Wednesday, May 23, 2012

Why You Should Use Blind Carbon Copy Email Option

The term Blind Carbon Copy or "BCC" is a remnant from the days of typewriters that has carried over to modern day email usage.

Typewriters used sheets of paper to which a letter's image transferred when a type key impacted on the inked tape between the type key and the paper. It was a very efficient process, but to create duplicate copies required multiple sheets of paper with carbon copier paper between them.

When a document, usually a letter, was written, it was customary to include details of to whom the letter had been sent on a file copy. If a copy was sent to a person whose identity was kept secret from other recipients, the copy was annotated BCC and name of the recipient.

Most email clients have CC (carbon copy) and BCC options usually immediately below the To address field. When sending emails to multiple addresses, one should put the additional addressees details in the BCC field unless it is important to let everyone know who else received the message.

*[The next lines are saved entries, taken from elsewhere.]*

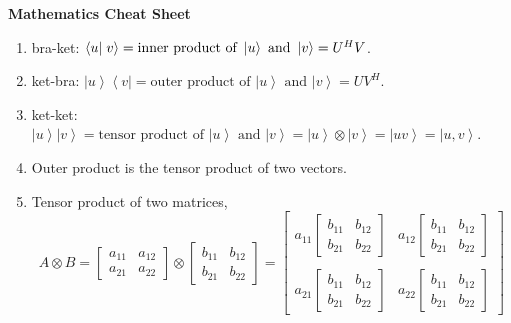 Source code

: \documentclass[10pt,a4paper]{article}
\newcommand{\bra}[1]{\ensuremath{\left\langle#1\right|}}
\newcommand{\ket}[1]{\ensuremath{\left|#1\right\rangle}}
\newcommand{\braket}[2]{\ensuremath{\left\langle#1 \vphantom{#2}\right| \left. #2 \vphantom{#1}\right\rangle}}
\begin{document}
\begin{center}
\textbf{\Huge Mathematics Cheat Sheet} 
\vspace{.2in}
\end{center}

\begin{enumerate}
  \item bra-ket: $\braket{u}{v} = \textrm{inner product of } \ket{u} \textrm{ and } \ket{v} = U^H V$.
  \item ket-bra: $\ket{u}\bra{v} = \textrm{outer product of } \ket{u} \textrm{ and } \ket{v} = U V^H$.
  \item ket-ket: $\ket{u}\ket{v} = \textrm{tensor product of } \ket{u} \textrm{ and } \ket{v} = \ket{u} \otimes \ket{v} = \ket{uv} = \ket{u, v}$.
  \item Outer product is the tensor product of two vectors.
  \item Tensor product of two matrices, 
    \begin{equation}
      A \otimes B
      = 
      \begin{bmatrix}
        a_{11} &a_{12} \\
        a_{21} &a_{22}
      \end{bmatrix}
      \otimes 
      \begin{bmatrix}
        b_{11} &b_{12} \\
        b_{21} &b_{22}
      \end{bmatrix}
      = 
      \begin{bmatrix}
        a_{11}
        \begin{bmatrix} 
          b_{11} &b_{12} \\
          b_{21} &b_{22}
        \end{bmatrix}
        &a_{12} 
        \begin{bmatrix} 
          b_{11} &b_{12} \\
          b_{21} &b_{22}
        \end{bmatrix}
        \\
        \\
        a_{21} 
        \begin{bmatrix} 
          b_{11} &b_{12} \\
          b_{21} &b_{22}
        \end{bmatrix}
        &a_{22}
        \begin{bmatrix} 
          b_{11} &b_{12} \\
          b_{21} &b_{22}
        \end{bmatrix}
      \end{bmatrix}
    \end{equation}
\end{enumerate}
\end{document}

The best reason for using BCC is when emailing large distribution lists. Using BCC prevents people harvesting your distribution list for spamming or other purposes. Some of the people on your list might get offended to see their email contact details spread far and wide.

Interestingly, most email clients allow you to send messages only addressed to BCC recipients. If you haven't tried this, see how it goes
Are you using BCC for your distribution lists, or are you leaving yourself open to creating massive spam attacks?



  1. Meg Taylor12:55 PM

    The term BCC really needs to be changed to Blind EMAIL Copy doesn't it? And instead of Carbon Copy, Copy.

  2. I agree, it needs to be updated to reflect current technology.

    Thanks for your post.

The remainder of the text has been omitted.